I've got a C# application that I'm trying to push out to a distributed network. The application works fine locally (as always), but when I push it out to the network, it doesn't work because it can't write to the C:\Windows\Temp directory. I'm not actually calling any code that writes to that directory, but I imagine it is caused by my calls to a webservice, given the following exception:
Unable to generate a temporary class (result=1). error CS2001: Source file 'C:\WINDOWS\TEMP\cyalinh1.0.cs' could not be found error CS2008: No inputs specified '. Please see InnerException for more details.
Is there any way to prevent .NET from writing to the Temp directory?
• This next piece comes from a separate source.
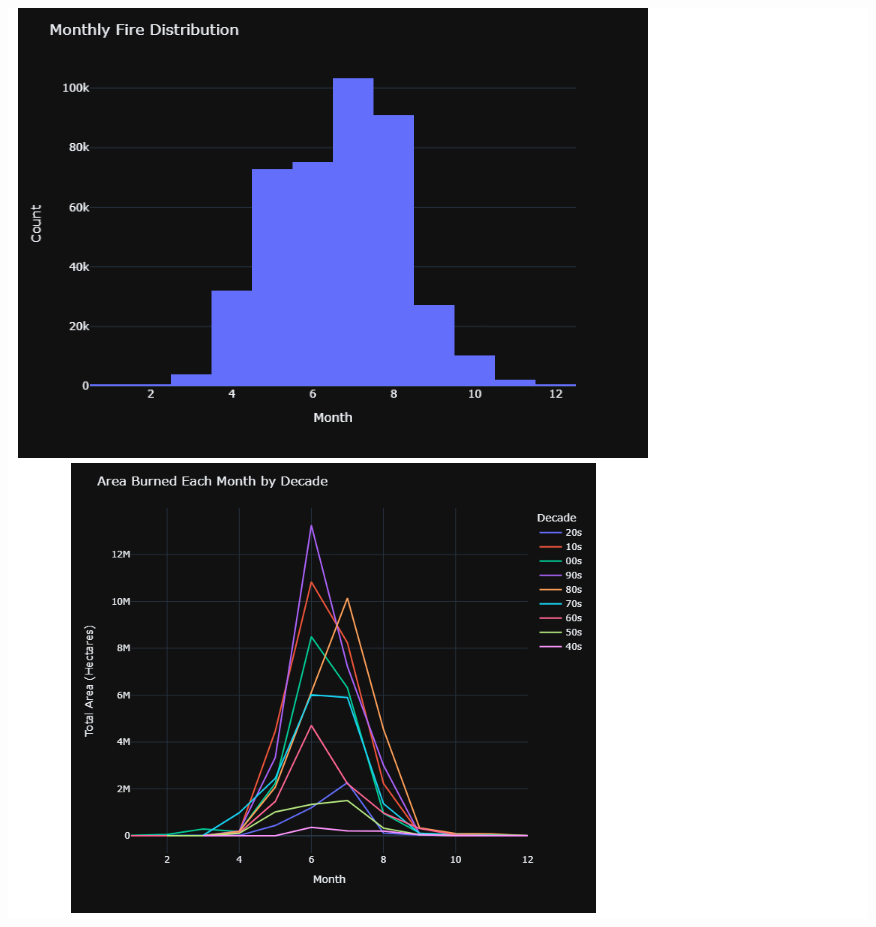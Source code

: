 <img src="images/month_histo.png" alt="Month Histo" width="650" height="450"> <img src="images/decade_month_area.png" alt="Decade Month" width="650" height="450">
Is it a setting in the .config file?
UPDATE
Can SGEN be used to prevent the creation of those dynamically created classes from the webservice?
It seems that webservices require read/write permission to %SystemRoot%\Temp (MSDN).
From here:
If you're running ASP.NET 2.0 or above, you can assign the required permissions with the command:
aspnet_regiis -GA MachineName\Account
This blog post contains instructions on how to change the location of the SystemRoot\Temp folder used for this (as well as instructions on how to use reflector to determine the setting in web.config to set for a situation like this)
The problem you have here is that you are using some function which auto-generates temporary code. It needs a location to do this. So yes, while you can prevent it from writing code to that specific location, the only way to prevent it from generating code (that must be stored somewhere) is to not use a function that generates temporary classes.